I can go back and forth between the stages of grief. It is normal.
13. I may never get over it, but I will get through it.
My life will never be the same. I will learn to live differently. Life will be good again.
Related: How to Grieve Well
14. Love doesn’t end at the time of death.
I still love my husband. That’s ok. Our love didn’t die. Our relationship has changed, but our love is eternal. I can choose to continue to be in our relationship.
When a parent dies, I am still a daughter. When a friend dies, the relationship we shared lives on in the memories we created together.
15. It is good to talk about my loved one. I can still call them by name.
It is good for me to call my deceased brother by his name. Speaking his name is keeping his memory alive.
“I remember when Jeremy used to…”
“Remember that time Jeremy…?”
“Jeremy used to love to eat…”
16. It is ok to feel the presence of my loved one.
This is perfectly normal and often a helpful way to get through grief.
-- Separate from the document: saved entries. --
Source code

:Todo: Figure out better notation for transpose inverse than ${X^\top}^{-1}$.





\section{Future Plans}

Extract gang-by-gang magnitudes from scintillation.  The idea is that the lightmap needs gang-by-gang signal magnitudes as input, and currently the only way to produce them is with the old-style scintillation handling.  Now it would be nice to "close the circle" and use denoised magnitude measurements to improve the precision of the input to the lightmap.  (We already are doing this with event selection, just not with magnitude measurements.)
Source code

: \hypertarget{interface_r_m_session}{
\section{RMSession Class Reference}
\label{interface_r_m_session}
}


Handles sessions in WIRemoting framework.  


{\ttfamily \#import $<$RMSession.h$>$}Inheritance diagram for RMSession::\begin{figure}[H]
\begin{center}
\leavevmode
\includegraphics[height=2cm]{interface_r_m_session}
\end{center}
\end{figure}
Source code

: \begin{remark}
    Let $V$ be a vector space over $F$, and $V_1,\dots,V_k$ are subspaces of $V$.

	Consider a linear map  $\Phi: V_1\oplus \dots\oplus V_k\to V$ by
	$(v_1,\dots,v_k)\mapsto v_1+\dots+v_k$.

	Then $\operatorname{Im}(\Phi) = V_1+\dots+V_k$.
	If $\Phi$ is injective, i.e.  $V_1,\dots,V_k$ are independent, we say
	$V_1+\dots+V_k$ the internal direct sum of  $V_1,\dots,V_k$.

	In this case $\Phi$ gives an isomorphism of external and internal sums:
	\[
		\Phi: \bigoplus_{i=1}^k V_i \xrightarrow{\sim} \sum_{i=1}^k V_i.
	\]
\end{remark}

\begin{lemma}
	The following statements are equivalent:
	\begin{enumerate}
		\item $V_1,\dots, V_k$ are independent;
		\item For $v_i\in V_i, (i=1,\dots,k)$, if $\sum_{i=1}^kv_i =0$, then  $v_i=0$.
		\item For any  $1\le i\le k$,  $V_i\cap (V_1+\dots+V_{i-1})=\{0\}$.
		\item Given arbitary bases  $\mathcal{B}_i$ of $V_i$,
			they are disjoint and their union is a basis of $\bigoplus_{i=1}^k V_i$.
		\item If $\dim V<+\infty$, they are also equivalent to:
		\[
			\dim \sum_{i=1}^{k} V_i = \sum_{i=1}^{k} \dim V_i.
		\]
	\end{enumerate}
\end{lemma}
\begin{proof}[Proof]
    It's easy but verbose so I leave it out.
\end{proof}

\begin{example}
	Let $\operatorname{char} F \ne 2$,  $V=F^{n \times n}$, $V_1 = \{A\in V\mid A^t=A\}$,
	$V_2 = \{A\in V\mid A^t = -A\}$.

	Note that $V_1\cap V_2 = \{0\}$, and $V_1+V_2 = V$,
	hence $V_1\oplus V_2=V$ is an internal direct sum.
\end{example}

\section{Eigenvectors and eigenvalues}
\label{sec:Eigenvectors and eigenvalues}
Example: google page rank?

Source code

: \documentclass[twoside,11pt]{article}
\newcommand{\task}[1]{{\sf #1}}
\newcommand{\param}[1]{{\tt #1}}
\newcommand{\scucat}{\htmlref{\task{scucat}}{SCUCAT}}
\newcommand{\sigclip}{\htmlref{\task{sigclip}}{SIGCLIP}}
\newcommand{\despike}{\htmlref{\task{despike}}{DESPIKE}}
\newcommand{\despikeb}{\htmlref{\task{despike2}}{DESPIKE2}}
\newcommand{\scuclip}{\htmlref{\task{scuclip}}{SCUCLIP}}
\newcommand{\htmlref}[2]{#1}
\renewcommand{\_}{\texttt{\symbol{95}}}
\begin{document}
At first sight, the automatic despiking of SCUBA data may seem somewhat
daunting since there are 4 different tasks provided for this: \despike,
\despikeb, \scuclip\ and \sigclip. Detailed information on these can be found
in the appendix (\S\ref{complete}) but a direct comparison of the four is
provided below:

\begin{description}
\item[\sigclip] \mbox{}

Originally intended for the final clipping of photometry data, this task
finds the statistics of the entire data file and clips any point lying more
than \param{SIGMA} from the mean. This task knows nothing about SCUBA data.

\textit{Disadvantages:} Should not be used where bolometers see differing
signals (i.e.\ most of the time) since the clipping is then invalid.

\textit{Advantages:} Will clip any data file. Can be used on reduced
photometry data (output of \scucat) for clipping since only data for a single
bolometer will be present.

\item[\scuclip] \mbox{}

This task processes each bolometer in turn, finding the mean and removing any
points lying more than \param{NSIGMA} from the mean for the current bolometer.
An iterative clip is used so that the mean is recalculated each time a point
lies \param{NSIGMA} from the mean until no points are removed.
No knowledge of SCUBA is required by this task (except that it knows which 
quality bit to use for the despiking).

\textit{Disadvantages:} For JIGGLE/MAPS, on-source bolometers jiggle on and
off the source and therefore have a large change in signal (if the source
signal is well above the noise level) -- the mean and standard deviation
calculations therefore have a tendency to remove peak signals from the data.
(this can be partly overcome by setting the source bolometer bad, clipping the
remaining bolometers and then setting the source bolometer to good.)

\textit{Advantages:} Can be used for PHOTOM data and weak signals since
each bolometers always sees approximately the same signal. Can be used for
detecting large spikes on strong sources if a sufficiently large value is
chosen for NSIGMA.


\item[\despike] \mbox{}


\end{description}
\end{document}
Sensing a deceased spouse is quite common. People that talk to their deceased spouse often seem to cope better.
Obviously, this applies to people who know what they are doing when speaking to a departed a loved one. We are not talking about a dissociative state or detachment from reality. Belief in the afterlife has been a staple of the human existence throughout recorded history and is not anything to be ashamed of or embarrassed about.
17. It is ok for me to take care of myself at this time.
I need and deserve some “me” time. It’s ok to go to the gym, take a walk, or a long bike ride. This is not selfish; rather, it is wise. I need to stay healthy and strong for myself. I can make time to nourish my body, mind, and spirit.
18. I can permit myself to grieve.
It is all right for me to feel grief over anything I have lost. The loss of a marriage, a friendship, my belongings, or anything that I care about.
Death is not the only thing to grieve over, but it is one of the most impactful and long-lasting.
19. I don’t always have to be strong.
I can allow myself to cry. It’s alright to feel sorry for myself. I won’t let myself be stuck here or wallow in it. But it’s ok to feel my grief. I shouldn’t judge or be too hard on myself.
20. My life still has meaning.
I lost my mother, but I am still a daughter. I am also a mother, a wife, and a friend. People still depend on me. I am still valuable.
We will all go through life’s hardships, whether it is losing a loved one, a job, or anything else of importance. It is paramount to realize grief is normal. Please remember to encourage your friends, family, and yourself through this hard time. We all need that “cheering” section once in a while!
A reminder for today…
The path forward is to remember and treasure those who are still around you. As you grieve and mourn your loved one, honor their memory by living your life in a way that would make them proud.